# [Provided records]
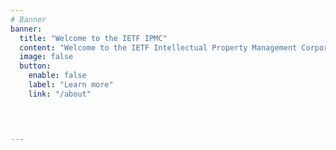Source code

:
 ```yaml
---
# Banner
banner:
  title: "Welcome to the IETF IPMC"
  content: "Welcome to the IETF Intellectual Property Management Corporation website."
  image: false
  button:
    enable: false
    label: "Learn more"
    link: "/about"



 
---
```




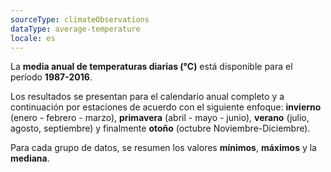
 ```yaml
---
sourceType: climateObservations
dataType: average-temperature
locale: es
---
```


La **media anual de temperaturas diarias (°C)** está disponible para el período
**1987-2016**.

Los resultados se presentan para el calendario anual completo y a continuación
por estaciones de acuerdo con el siguiente enfoque: **invierno** (enero -
febrero - marzo), **primavera** (abril - mayo - junio), **verano** (julio,
agosto, septiembre) y finalmente **otoño** (octubre Noviembre-Diciembre).

Para cada grupo de datos, se resumen los valores **mínimos**, **máximos** y la
**mediana**.

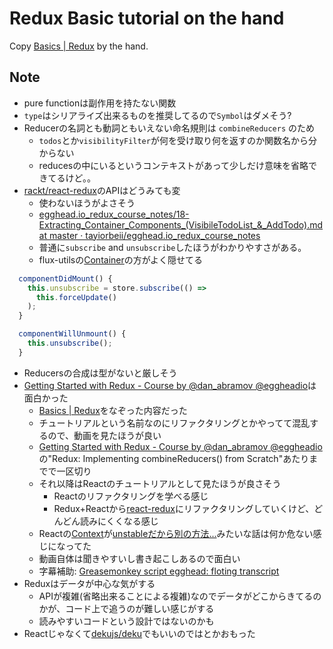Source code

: # Redux Basic tutorial on the hand

Copy [Basics | Redux](http://rackt.org/redux/docs/basics/index.html "Basics | Redux") by the hand.

## Note

- pure functionは副作用を持たない関数
- `type`はシリアライズ出来るものを推奨してるので`Symbol`はダメそう?
- Reducerの名詞とも動詞ともいえない命名規則は `combineReducers` のため
    - `todos`とか`visibilityFilter`が何を受け取り何を返すのか関数名から分からない
    - reducesの中にいるというコンテキストがあって少しだけ意味を省略できてるけど。。
- [rackt/react-redux](https://github.com/rackt/react-redux "rackt/react-redux")のAPIはどうみても変
    - 使わないほうがよさそう
    - [egghead.io_redux_course_notes/18-Extracting_Container_Components_(VisibileTodoList_&_AddTodo).md at master · tayiorbeii/egghead.io_redux_course_notes](https://github.com/tayiorbeii/egghead.io_redux_course_notes/blob/master/18-Extracting_Container_Components_(VisibileTodoList_&_AddTodo).md "egghead.io_redux_course_notes/18-Extracting_Container_Components_(VisibileTodoList_&amp;_AddTodo).md at master · tayiorbeii/egghead.io_redux_course_notes")
    - 普通に`subscribe` and `unsubscribe`したほうがわかりやすさがある。
    - flux-utilsの[Container](https://github.com/facebook/flux/blob/master/docs/Flux-Utils.md#container "Container")の方がよく隠せてる

```js
  componentDidMount() {
    this.unsubscribe = store.subscribe(() =>
      this.forceUpdate()
    );
  }

  componentWillUnmount() {
    this.unsubscribe();
  }
```

- Reducersの合成は型がないと厳しそう
- [Getting Started with Redux - Course by @dan_abramov @eggheadio](https://egghead.io/series/getting-started-with-redux "Getting Started with Redux - Course by @dan_abramov @eggheadio")は面白かった
    - [Basics | Redux](http://rackt.org/redux/docs/basics/index.html "Basics | Redux")をなぞった内容だった
    - チュートリアルという名前なのにリファクタリングとかやってて混乱するので、動画を見たほうが良い
    - [Getting Started with Redux - Course by @dan_abramov @eggheadio](https://egghead.io/series/getting-started-with-redux "Getting Started with Redux - Course by @dan_abramov @eggheadio")の"Redux: Implementing combineReducers() from Scratch"あたりまでで一区切り
    - それ以降はReactのチュートリアルとして見たほうが良さそう
        - Reactのリファクタリングを学べる感じ
        - Redux+Reactから[react-redux](https://github.com/rackt/react-redux "react-redux")にリファクタリングしていくけど、どんどん読みにくくなる感じ
    - Reactの[Context](https://facebook.github.io/react/docs/context.html "Context")が[unstableだから別の方法...](https://egghead.io/lessons/javascript-redux-passing-the-store-down-with-provider-from-react-redux)みたいな話は何か危ない感じになってた
    - 動画自体は聞きやすいし書き起こしあるので面白い
    - 字幕補助: [Greasemonkey script egghead: floting transcript](https://gist.github.com/azu/e4a1a06878de81101561 "Greasemonkey script egghead: floting transcript")
- Reduxはデータが中心な気がする
    - APIが複雑(省略出来ることによる複雑)なのでデータがどこからきてるのかが、コード上で追うのが難しい感じがする
    - 読みやすいコードという設計ではないのかも
- Reactじゃなくて[dekujs/deku](https://github.com/dekujs/deku "dekujs/deku")でもいいのではとかおもった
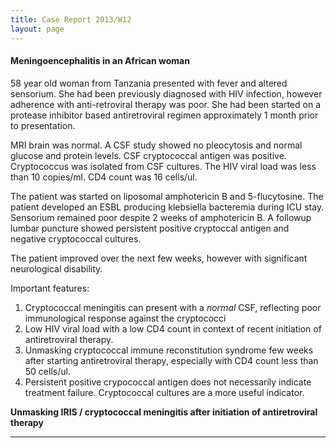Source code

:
 ```yaml
---
title: Case Report 2013/W12
layout: page
---
```


#### Meningoencephalitis in an African woman 

58 year old woman from Tanzania presented with fever and altered sensorium. She had been previously diagnosed with HIV infection, however adherence with anti-retroviral therapy was poor. She had been started on a protease inhibitor based antiretroviral regimen approximately 1 month prior to presentation.

MRI brain was normal. A CSF study showed no pleocytosis and normal glucose and protein levels. CSF cryptococcal antigen was positive. Cryptococcus was isolated from CSF cultures. The HIV viral load was less than 10 copies/ml. CD4 count was 16 cells/ul.

The patient was started on liposomal amphotericin B and 5-flucytosine. The patient developed an ESBL producing klebsiella bacteremia during ICU stay. Sensorium remained poor despite 2 weeks of amphotericin B. A followup lumbar puncture showed persistent positive cryptoccal antigen and negative cryptococcal cultures.

The patient improved over the next few weeks, however with significant neurological disability.

Important features:

1. Cryptococcal meningitis can present with a *normal* CSF, reflecting poor immunological response against the cryptococci
2. Low HIV viral load with a low CD4 count in context of recent initiation of antiretroviral therapy.
3. Unmasking cryptococcal immune reconstitution syndrome few weeks after starting antiretroviral therapy, especially with CD4 count less than 50 cells/ul.
4. Persistent positive crypococcal antigen does not necessarily indicate treatment failure. Cryptococcal cultures are a more useful indicator.

**Unmasking IRIS / cryptococcal meningitis after initiation of antiretroviral therapy**

-----------------------------------------------------------------------------------
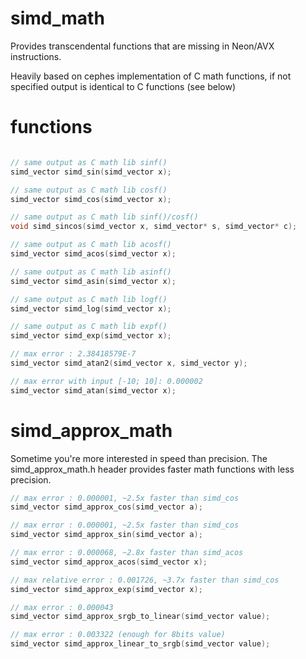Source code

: # simd_math

Provides transcendental functions that are missing in Neon/AVX instructions.

Heavily based on cephes implementation of C math functions, if not specified output is identical to C functions (see below)

# functions

```C

// same output as C math lib sinf()
simd_vector simd_sin(simd_vector x);

// same output as C math lib cosf()
simd_vector simd_cos(simd_vector x);

// same output as C math lib sinf()/cosf()
void simd_sincos(simd_vector x, simd_vector* s, simd_vector* c);

// same output as C math lib acosf()
simd_vector simd_acos(simd_vector x);

// same output as C math lib asinf() 
simd_vector simd_asin(simd_vector x);

// same output as C math lib logf()
simd_vector simd_log(simd_vector x);

// same output as C math lib expf()
simd_vector simd_exp(simd_vector x);
```

```C
// max error : 2.38418579E-7
simd_vector simd_atan2(simd_vector x, simd_vector y);

// max error with input [-10; 10]: 0.000002
simd_vector simd_atan(simd_vector x); 
```

# simd_approx_math

Sometime you're more interested in speed than precision. The simd_approx_math.h header provides faster math functions with less precision.

```C
// max error : 0.000001, ~2.5x faster than simd_cos
simd_vector simd_approx_cos(simd_vector a);

// max error : 0.000001, ~2.5x faster than simd_cos
simd_vector simd_approx_sin(simd_vector a);

// max error : 0.000068, ~2.8x faster than simd_acos
simd_vector simd_approx_acos(simd_vector x);

// max relative error : 0.001726, ~3.7x faster than simd_cos
simd_vector simd_approx_exp(simd_vector x);

// max error : 0.000043
simd_vector simd_approx_srgb_to_linear(simd_vector value);

// max error : 0.003322 (enough for 8bits value)
simd_vector simd_approx_linear_to_srgb(simd_vector value); 
```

# [Task brief]
Write out all the data exactly, minus pictures.

# [Task response]
Source code

:
 ```yaml
---
# Banner
banner:
  title: "Welcome to the IETF IPMC"
  content: "Welcome to the IETF Intellectual Property Management Corporation website."
  image: false
  button:
    enable: false
    label: "Learn more"
    link: "/about"



 
---
```




 ```yaml
---
sourceType: climateObservations
dataType: average-temperature
locale: es
---
```


La **media anual de temperaturas diarias (°C)** está disponible para el período
**1987-2016**.

Los resultados se presentan para el calendario anual completo y a continuación
por estaciones de acuerdo con el siguiente enfoque: **invierno** (enero -
febrero - marzo), **primavera** (abril - mayo - junio), **verano** (julio,
agosto, septiembre) y finalmente **otoño** (octubre Noviembre-Diciembre).

Para cada grupo de datos, se resumen los valores **mínimos**, **máximos** y la
**mediana**.

Source code

: # Redux Basic tutorial on the hand

Copy [Basics | Redux](http://rackt.org/redux/docs/basics/index.html "Basics | Redux") by the hand.

## Note

- pure functionは副作用を持たない関数
- `type`はシリアライズ出来るものを推奨してるので`Symbol`はダメそう?
- Reducerの名詞とも動詞ともいえない命名規則は `combineReducers` のため
    - `todos`とか`visibilityFilter`が何を受け取り何を返すのか関数名から分からない
    - reducesの中にいるというコンテキストがあって少しだけ意味を省略できてるけど。。
- [rackt/react-redux](https://github.com/rackt/react-redux "rackt/react-redux")のAPIはどうみても変
    - 使わないほうがよさそう
    - [egghead.io_redux_course_notes/18-Extracting_Container_Components_(VisibileTodoList_&_AddTodo).md at master · tayiorbeii/egghead.io_redux_course_notes](https://github.com/tayiorbeii/egghead.io_redux_course_notes/blob/master/18-Extracting_Container_Components_(VisibileTodoList_&_AddTodo).md "egghead.io_redux_course_notes/18-Extracting_Container_Components_(VisibileTodoList_&amp;_AddTodo).md at master · tayiorbeii/egghead.io_redux_course_notes")
    - 普通に`subscribe` and `unsubscribe`したほうがわかりやすさがある。
    - flux-utilsの[Container](https://github.com/facebook/flux/blob/master/docs/Flux-Utils.md#container "Container")の方がよく隠せてる

```js
  componentDidMount() {
    this.unsubscribe = store.subscribe(() =>
      this.forceUpdate()
    );
  }

  componentWillUnmount() {
    this.unsubscribe();
  }
```

- Reducersの合成は型がないと厳しそう
- [Getting Started with Redux - Course by @dan_abramov @eggheadio](https://egghead.io/series/getting-started-with-redux "Getting Started with Redux - Course by @dan_abramov @eggheadio")は面白かった
    - [Basics | Redux](http://rackt.org/redux/docs/basics/index.html "Basics | Redux")をなぞった内容だった
    - チュートリアルという名前なのにリファクタリングとかやってて混乱するので、動画を見たほうが良い
    - [Getting Started with Redux - Course by @dan_abramov @eggheadio](https://egghead.io/series/getting-started-with-redux "Getting Started with Redux - Course by @dan_abramov @eggheadio")の"Redux: Implementing combineReducers() from Scratch"あたりまでで一区切り
    - それ以降はReactのチュートリアルとして見たほうが良さそう
        - Reactのリファクタリングを学べる感じ
        - Redux+Reactから[react-redux](https://github.com/rackt/react-redux "react-redux")にリファクタリングしていくけど、どんどん読みにくくなる感じ
    - Reactの[Context](https://facebook.github.io/react/docs/context.html "Context")が[unstableだから別の方法...](https://egghead.io/lessons/javascript-redux-passing-the-store-down-with-provider-from-react-redux)みたいな話は何か危ない感じになってた
    - 動画自体は聞きやすいし書き起こしあるので面白い
    - 字幕補助: [Greasemonkey script egghead: floting transcript](https://gist.github.com/azu/e4a1a06878de81101561 "Greasemonkey script egghead: floting transcript")
- Reduxはデータが中心な気がする
    - APIが複雑(省略出来ることによる複雑)なのでデータがどこからきてるのかが、コード上で追うのが難しい感じがする
    - 読みやすいコードという設計ではないのかも
- Reactじゃなくて[dekujs/deku](https://github.com/dekujs/deku "dekujs/deku")でもいいのではとかおもった
Source code

:
 ```yaml
---
title: Case Report 2013/W12
layout: page
---
```


#### Meningoencephalitis in an African woman 

58 year old woman from Tanzania presented with fever and altered sensorium. She had been previously diagnosed with HIV infection, however adherence with anti-retroviral therapy was poor. She had been started on a protease inhibitor based antiretroviral regimen approximately 1 month prior to presentation.

MRI brain was normal. A CSF study showed no pleocytosis and normal glucose and protein levels. CSF cryptococcal antigen was positive. Cryptococcus was isolated from CSF cultures. The HIV viral load was less than 10 copies/ml. CD4 count was 16 cells/ul.

The patient was started on liposomal amphotericin B and 5-flucytosine. The patient developed an ESBL producing klebsiella bacteremia during ICU stay. Sensorium remained poor despite 2 weeks of amphotericin B. A followup lumbar puncture showed persistent positive cryptoccal antigen and negative cryptococcal cultures.

The patient improved over the next few weeks, however with significant neurological disability.

Important features:

1. Cryptococcal meningitis can present with a *normal* CSF, reflecting poor immunological response against the cryptococci
2. Low HIV viral load with a low CD4 count in context of recent initiation of antiretroviral therapy.
3. Unmasking cryptococcal immune reconstitution syndrome few weeks after starting antiretroviral therapy, especially with CD4 count less than 50 cells/ul.
4. Persistent positive crypococcal antigen does not necessarily indicate treatment failure. Cryptococcal cultures are a more useful indicator.

**Unmasking IRIS / cryptococcal meningitis after initiation of antiretroviral therapy**

-----------------------------------------------------------------------------------
Source code

: # simd_math

Provides transcendental functions that are missing in Neon/AVX instructions.

Heavily based on cephes implementation of C math functions, if not specified output is identical to C functions (see below)

# functions

```C

// same output as C math lib sinf()
simd_vector simd_sin(simd_vector x);

// same output as C math lib cosf()
simd_vector simd_cos(simd_vector x);

// same output as C math lib sinf()/cosf()
void simd_sincos(simd_vector x, simd_vector* s, simd_vector* c);

// same output as C math lib acosf()
simd_vector simd_acos(simd_vector x);

// same output as C math lib asinf() 
simd_vector simd_asin(simd_vector x);

// same output as C math lib logf()
simd_vector simd_log(simd_vector x);

// same output as C math lib expf()
simd_vector simd_exp(simd_vector x);
```

```C
// max error : 2.38418579E-7
simd_vector simd_atan2(simd_vector x, simd_vector y);

// max error with input [-10; 10]: 0.000002
simd_vector simd_atan(simd_vector x); 
```

# simd_approx_math

Sometime you're more interested in speed than precision. The simd_approx_math.h header provides faster math functions with less precision.

```C
// max error : 0.000001, ~2.5x faster than simd_cos
simd_vector simd_approx_cos(simd_vector a);

// max error : 0.000001, ~2.5x faster than simd_cos
simd_vector simd_approx_sin(simd_vector a);

// max error : 0.000068, ~2.8x faster than simd_acos
simd_vector simd_approx_acos(simd_vector x);

// max relative error : 0.001726, ~3.7x faster than simd_cos
simd_vector simd_approx_exp(simd_vector x);

// max error : 0.000043
simd_vector simd_approx_srgb_to_linear(simd_vector value);

// max error : 0.003322 (enough for 8bits value)
simd_vector simd_approx_linear_to_srgb(simd_vector value); 
```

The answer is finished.